Location: Munnar is 130 km east of Kochi.
Thekkady is the gateway to one of the largest national parks in India – Periyar Tiger Reserve. It is spread across 777 sq km in the cardamom hills of the Western Ghats. The park is centred on the expansive and labyrinthine Periyar Lake. The main activity for the travellers to Thekkady is to explore the park. There are two-hour boat cruises, operated by KTDC and Forest Department, for exploring the sanctuary. In fact many domestic tourists arrive in Thekkady just for these boat rides. There are even chances that you’ll get to spot a herd of elephants guzzling water on the shore. If you are a wildlife enthusiast wanting to spot more animals, opt for trekking in the sanctuary. Thekkady also offers activities like elephant rides and spice plantation visits. The nearby area where you can find hotels and a market is called Kumily. Read More
Location: Thekkady is 157 km southeast of Kochi and 90 km south of Munnar.
Alleppey’s claim to fame is its proximity to the expansive Vembanad lake and its location on the inland waterway. Alleppey serves as a convenient starting or ending point for a backwater excursion. This town is good for a stopover before going further, but if you want spend more time here, you need to be selective about your stay. To enjoy an experiential stay in Alleppey, opt to stay in a hotel or a resort on the bank of the lake. You can also choose to stay in any of the surrounding villages situated by the backwater channels. Alleppey hosts the annual ‘ Nehru Trophy Snake Boat Race’ – one of the most popular events of Kerala. Read More
Location: Alleppey is 53 km south of Kochi.
Kottayam town is a busy commercial town situated along the inland waterways in central Kerala. It is surrounded by the tiny nondescript villages situated by the backwaters. These villages are dotted with resorts and homestays and are popular amongst a segment of travellers. These sleepy villages enclose expansive paddy fields and their mud paths are lined by coconut and banana trees. The people of these villages religiously hold on to their culture and traditions. Hence, along with admiring the beauty of the backwater villages, here you get a taste of their culture and lifestyle.
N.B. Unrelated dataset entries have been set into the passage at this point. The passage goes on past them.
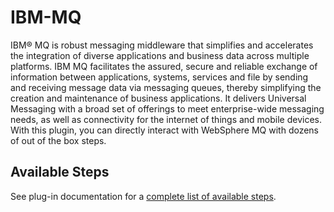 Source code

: 
# IBM-MQ

IBM® MQ is robust messaging middleware that simplifies and accelerates the integration of diverse applications and business data across multiple platforms. IBM MQ facilitates the assured, secure and reliable exchange of information between applications, systems, services and file by sending and receiving message data via messaging queues, thereby simplifying the creation and maintenance of business applications. It delivers Universal Messaging with a broad set of offerings to meet enterprise-wide messaging needs, as well as connectivity for the internet of things and mobile devices. With this plugin, you can directly interact with WebSphere MQ with dozens of out of the box steps.

## Available Steps

See plug-in documentation for a [complete list of available steps](https://urbancode.github.io/IBM-UCx-PLUGIN-DOCS-BETA/UCD/WebSphereMQ/steps.html).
Location: Kottayam is 62 km southeast of Kochi and 47 km northeast of Kochi.
Kumarakom is a small village situated on the southeastern shore of the Vembanad Lake. It is mostly visited for its bird sanctuary, situated by the lake. You need to walk the 2 km trail of the park early in the morning to spot the birds. Kumarakom also has a few resorts dotting the shore of the Vembanad lake. Being away from the commercial world, Kumarakom is a good place to enjoy a serene holiday.
Location: Kumarakom is 48 km southeast of Kochi and 32 km northeast of Alleppey.
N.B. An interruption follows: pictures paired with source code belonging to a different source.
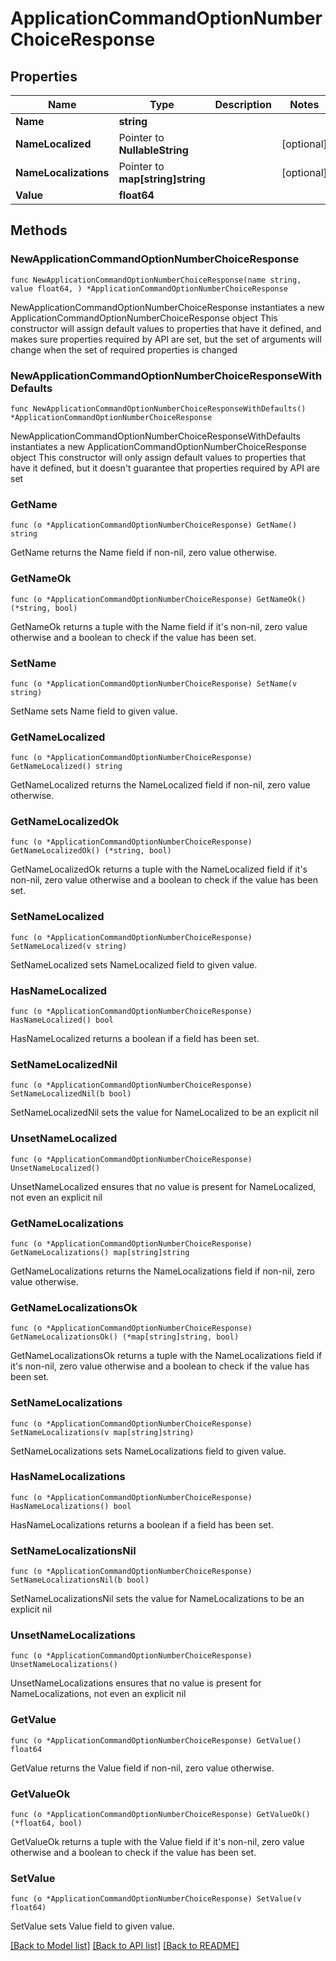 # ApplicationCommandOptionNumberChoiceResponse

## Properties

Name | Type | Description | Notes
------------ | ------------- | ------------- | -------------
**Name** | **string** |  | 
**NameLocalized** | Pointer to **NullableString** |  | [optional] 
**NameLocalizations** | Pointer to **map[string]string** |  | [optional] 
**Value** | **float64** |  | 

## Methods

### NewApplicationCommandOptionNumberChoiceResponse

`func NewApplicationCommandOptionNumberChoiceResponse(name string, value float64, ) *ApplicationCommandOptionNumberChoiceResponse`

NewApplicationCommandOptionNumberChoiceResponse instantiates a new ApplicationCommandOptionNumberChoiceResponse object
This constructor will assign default values to properties that have it defined,
and makes sure properties required by API are set, but the set of arguments
will change when the set of required properties is changed

### NewApplicationCommandOptionNumberChoiceResponseWithDefaults

`func NewApplicationCommandOptionNumberChoiceResponseWithDefaults() *ApplicationCommandOptionNumberChoiceResponse`

NewApplicationCommandOptionNumberChoiceResponseWithDefaults instantiates a new ApplicationCommandOptionNumberChoiceResponse object
This constructor will only assign default values to properties that have it defined,
but it doesn't guarantee that properties required by API are set

### GetName

`func (o *ApplicationCommandOptionNumberChoiceResponse) GetName() string`

GetName returns the Name field if non-nil, zero value otherwise.

### GetNameOk

`func (o *ApplicationCommandOptionNumberChoiceResponse) GetNameOk() (*string, bool)`

GetNameOk returns a tuple with the Name field if it's non-nil, zero value otherwise
and a boolean to check if the value has been set.

### SetName

`func (o *ApplicationCommandOptionNumberChoiceResponse) SetName(v string)`

SetName sets Name field to given value.


### GetNameLocalized

`func (o *ApplicationCommandOptionNumberChoiceResponse) GetNameLocalized() string`

GetNameLocalized returns the NameLocalized field if non-nil, zero value otherwise.

### GetNameLocalizedOk

`func (o *ApplicationCommandOptionNumberChoiceResponse) GetNameLocalizedOk() (*string, bool)`

GetNameLocalizedOk returns a tuple with the NameLocalized field if it's non-nil, zero value otherwise
and a boolean to check if the value has been set.

### SetNameLocalized

`func (o *ApplicationCommandOptionNumberChoiceResponse) SetNameLocalized(v string)`

SetNameLocalized sets NameLocalized field to given value.

### HasNameLocalized

`func (o *ApplicationCommandOptionNumberChoiceResponse) HasNameLocalized() bool`

HasNameLocalized returns a boolean if a field has been set.

### SetNameLocalizedNil

`func (o *ApplicationCommandOptionNumberChoiceResponse) SetNameLocalizedNil(b bool)`

 SetNameLocalizedNil sets the value for NameLocalized to be an explicit nil

### UnsetNameLocalized
`func (o *ApplicationCommandOptionNumberChoiceResponse) UnsetNameLocalized()`

UnsetNameLocalized ensures that no value is present for NameLocalized, not even an explicit nil
### GetNameLocalizations

`func (o *ApplicationCommandOptionNumberChoiceResponse) GetNameLocalizations() map[string]string`

GetNameLocalizations returns the NameLocalizations field if non-nil, zero value otherwise.

### GetNameLocalizationsOk

`func (o *ApplicationCommandOptionNumberChoiceResponse) GetNameLocalizationsOk() (*map[string]string, bool)`

GetNameLocalizationsOk returns a tuple with the NameLocalizations field if it's non-nil, zero value otherwise
and a boolean to check if the value has been set.

### SetNameLocalizations

`func (o *ApplicationCommandOptionNumberChoiceResponse) SetNameLocalizations(v map[string]string)`

SetNameLocalizations sets NameLocalizations field to given value.

### HasNameLocalizations

`func (o *ApplicationCommandOptionNumberChoiceResponse) HasNameLocalizations() bool`

HasNameLocalizations returns a boolean if a field has been set.

### SetNameLocalizationsNil

`func (o *ApplicationCommandOptionNumberChoiceResponse) SetNameLocalizationsNil(b bool)`

 SetNameLocalizationsNil sets the value for NameLocalizations to be an explicit nil

### UnsetNameLocalizations
`func (o *ApplicationCommandOptionNumberChoiceResponse) UnsetNameLocalizations()`

UnsetNameLocalizations ensures that no value is present for NameLocalizations, not even an explicit nil
### GetValue

`func (o *ApplicationCommandOptionNumberChoiceResponse) GetValue() float64`

GetValue returns the Value field if non-nil, zero value otherwise.

### GetValueOk

`func (o *ApplicationCommandOptionNumberChoiceResponse) GetValueOk() (*float64, bool)`

GetValueOk returns a tuple with the Value field if it's non-nil, zero value otherwise
and a boolean to check if the value has been set.

### SetValue

`func (o *ApplicationCommandOptionNumberChoiceResponse) SetValue(v float64)`

SetValue sets Value field to given value.



[[Back to Model list]](../README.md#documentation-for-models) [[Back to API list]](../README.md#documentation-for-api-endpoints) [[Back to README]](../README.md)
Vagamon is a small hill station situated at a height of 3600 ft in the Idukki district in Kerala. It is for those who are looking for a quiet retreat in the hills. For activity, here you’ll get opportunities for walks and drives in the hills. The area around Vagamon comprises of undulating hills, green meadows, pine forest, tea estates, and waterfalls. The pristine beauty of this town owes to its lack of popularity. This town receives fewer tourists as compared to its neighbours like Munnar and Thekkady. Yet there are several resorts and mid-range hotels scattered around the town. Read More
Palakkad, situated at the base of the Western Ghats, is the seventh most populated city in Kerala. Its name suggests that once its land must have been covered with dense forests, but today the plantations of paddy and tobacco have taken over. The 18th-century fort of Tipu Sultan, whose walls are made up of granite blocks, stands in the middle of the city. This well-preserved fort encloses a Hanuman Temple and an old jail. Read More
Location: Palakkad is 52 km southwest of Coimbatore and 144 km northeast of Kochi.
Silent Valley National Park
Silent Valley National Park, situated in the Palakkad district, is spread across 91 sq km in the Nilgiri Hills. It is an important part of Nilgiri Biosphere and is known for its rare plants and herbs. The wildlife in this park includes lion-tailed macaque, elephant, sloth bear, Nilgiri langur, tiger and various species of birds. Mannarkkad, which has a few hotels, can be utilized as a base to explore this park. Only jeeps are allowed in the park.
Location: Silent Valley National Park is 57 km north of Palakkad.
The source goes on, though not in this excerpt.